Das königliche Gesetz

Jak 2:8. Es ist verwerflich, in der Zusammenkunft einen Unterschied zwischen Armen und Reichen zu machen. Jakobus zieht da ziemlich vom Leder. Er verurteilt das mit scharfen, unmissverständlichen Worten. Wenn sie die Armen verachten, handeln sie im Gegensatz zu dem königlichen Gesetz. In diesem Gesetz werden alle Israeliten als Empfänger der Gunst Gottes betrachtet. Das Volk wird darin als ein Ganzes angesprochen. Jakobus stellt es positiv dar. Er hält ihnen vor, dass sie gut daran tun, wenn sie das königliche Gesetz nach der Schrift halten, also so, wie es im Wort Gottes aufgezeichnet ist. Das königliche Gesetz ist das Gesetz der zehn Gebote. Jakobus nennt es „das königliche Gesetz“, um seinen hohen Wert zu betonen. Das soll sie besonders ermutigen, diesem Gesetz zu gehorchen. In dem zukünftigen Friedensreich, über das der Herr Jesus als König regieren wird, wird dieses Gesetz in seiner Fülle und Erhabenheit gelten. Es wird dann auf die Herzen der Glieder des Volkes Gottes geschrieben sein (Heb 8:10). Und weil das dann so ist, werden sie auch danach leben können.

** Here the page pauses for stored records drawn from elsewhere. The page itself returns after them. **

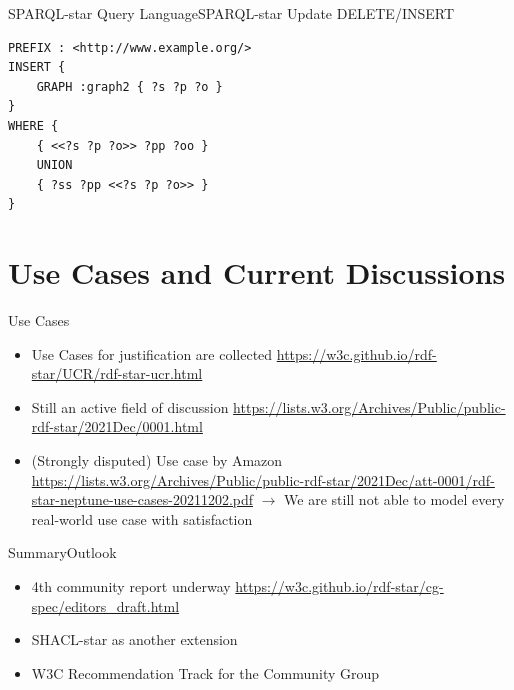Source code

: \documentclass[aspectratio=169]{beamer}
\begin{document}
\begin{frame}[fragile]{SPARQL-star Query Language}{SPARQL-star Update}
 DELETE/INSERT
\begin{lstlisting}[language=SPARQL]
PREFIX : <http://www.example.org/>
INSERT {
    GRAPH :graph2 { ?s ?p ?o }
}
WHERE {
    { <<?s ?p ?o>> ?pp ?oo }
    UNION
    { ?ss ?pp <<?s ?p ?o>> }    
}
\end{lstlisting}
\end{frame}

\section{Use Cases and Current Discussions}
\begin{frame}{Use Cases}
 \begin{itemize}
     \item Use Cases for justification are collected \url{https://w3c.github.io/rdf-star/UCR/rdf-star-ucr.html}
     \item Still an active field of discussion \url{https://lists.w3.org/Archives/Public/public-rdf-star/2021Dec/0001.html}
     \item (Strongly disputed) Use case by Amazon \url{https://lists.w3.org/Archives/Public/public-rdf-star/2021Dec/att-0001/rdf-star-neptune-use-cases-20211202.pdf} $\rightarrow$ We are still not able to model every real-world use case with satisfaction
 \end{itemize}

\end{frame}

\begin{frame}{Summary}{Outlook}
	\begin{itemize}
	    \item 4th community report underway \url{https://w3c.github.io/rdf-star/cg-spec/editors_draft.html}
		\item SHACL-star as another extension
		\item W3C Recommendation Track for the Community Group
\end{itemize}
\end{frame}
\end{document}
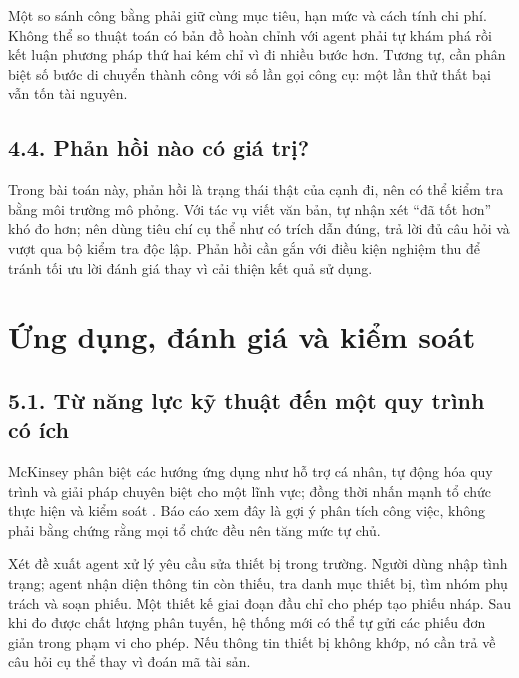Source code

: \documentclass[11pt,a4paper]{article}
\begin{document}
Một so sánh công bằng phải giữ cùng mục tiêu, hạn mức và cách tính chi phí. Không thể
so thuật toán có bản đồ hoàn chỉnh với agent phải tự khám phá rồi kết luận phương pháp
thứ hai kém chỉ vì đi nhiều bước hơn. Tương tự, cần phân biệt số bước di chuyển thành
công với số lần gọi công cụ: một lần thử thất bại vẫn tốn tài nguyên.

\subsection{4.4. Phản hồi nào có giá trị?}
Trong bài toán này, phản hồi là trạng thái thật của cạnh đi, nên có thể kiểm tra bằng
môi trường mô phỏng. Với tác vụ viết văn bản, tự nhận xét ``đã tốt hơn'' khó đo hơn;
nên dùng tiêu chí cụ thể như có trích dẫn đúng, trả lời đủ câu hỏi và vượt qua bộ kiểm
tra độc lập. Phản hồi cần gắn với điều kiện nghiệm thu để tránh tối ưu lời đánh giá
thay vì cải thiện kết quả sử dụng.

\newpage
\section{Ứng dụng, đánh giá và kiểm soát}
\subsection{5.1. Từ năng lực kỹ thuật đến một quy trình có ích}
McKinsey phân biệt các hướng ứng dụng như hỗ trợ cá nhân, tự động hóa quy trình và giải
pháp chuyên biệt cho một lĩnh vực; đồng thời nhấn mạnh tổ chức thực hiện và kiểm soát
\cite{mckinsey}. Báo cáo xem đây là gợi ý phân tích công việc, không phải bằng chứng
rằng mọi tổ chức đều nên tăng mức tự chủ.

Xét đề xuất agent xử lý yêu cầu sửa thiết bị trong trường. Người dùng nhập tình trạng;
agent nhận diện thông tin còn thiếu, tra danh mục thiết bị, tìm nhóm phụ trách và soạn
phiếu. Một thiết kế giai đoạn đầu chỉ cho phép tạo phiếu nháp. Sau khi đo được chất
lượng phân tuyến, hệ thống mới có thể tự gửi các phiếu đơn giản trong phạm vi cho phép.
Nếu thông tin thiết bị không khớp, nó cần trả về câu hỏi cụ thể thay vì đoán mã tài sản.
\end{document}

Wir halten das königliche Gesetz, wenn wir unseren Nächsten lieben wie uns selbst. Dann machen wir es gut, dann leben wir gut, dann leben wir so, wie Gott es beabsichtigt hat. Dieses Gebot macht deutlich, dass im Alten Testament jedes Glied des Volkes Gottes seinen eigenen Platz vor Gott hatte und dass vor Gott jeder gleich war. Jedes Glied des Volkes war der Nächste des anderen, und der andere musste mit derselben Liebe behandelt werden, mit der man sich selbst behandelte. Indem man so miteinander umging, gab es keine Vorzugsbehandlung des einen oder eine Benachteiligung des anderen. In der Liebe zum Nächsten wird das ganze Gesetz erfüllt (Gal 5:14; Röm 13:8-10).

Nun könntest du sagen: „Aber wir leben doch nicht mehr unter Gesetz.“ Das stimmt, wir leben nicht mehr unter Gesetz. Jakobus bringt uns auch nicht wieder unter das Gesetz. Er zeigt, dass du das tust, was das Gesetz fordert, wenn du den anderen liebst. Erinnerst du dich noch, dass Jakobus seinen Brief zu einer Zeit schrieb, als Gott es noch duldete, dass sein zerstreutes Volk sich an das Gesetz hielt? Darum weist Jakobus darauf hin. Er spricht sie auf ihr Bekenntnis an. Dieses Wort muss auch dich ansprechen. Nicht in der Weise, wie Jakobus zu seinen Lesern spricht, denn du gehörst (höchstwahrscheinlich) nicht zu Israel. Wenn du den anderen liebst, wirst du nichts tun, was dem anderen Nachteile bringt oder ihm wehtut. Lieben ist nicht eine Leistung, die du erbringst, weil das Gesetz das von dir fordert. Im Lieben äußert sich das neue Leben, und das sucht das Gute des anderen. Wenn du das Gute und nicht das Schlechte des anderen suchst, ist klar, dass du damit sozusagen automatisch das Gesetz erfüllst.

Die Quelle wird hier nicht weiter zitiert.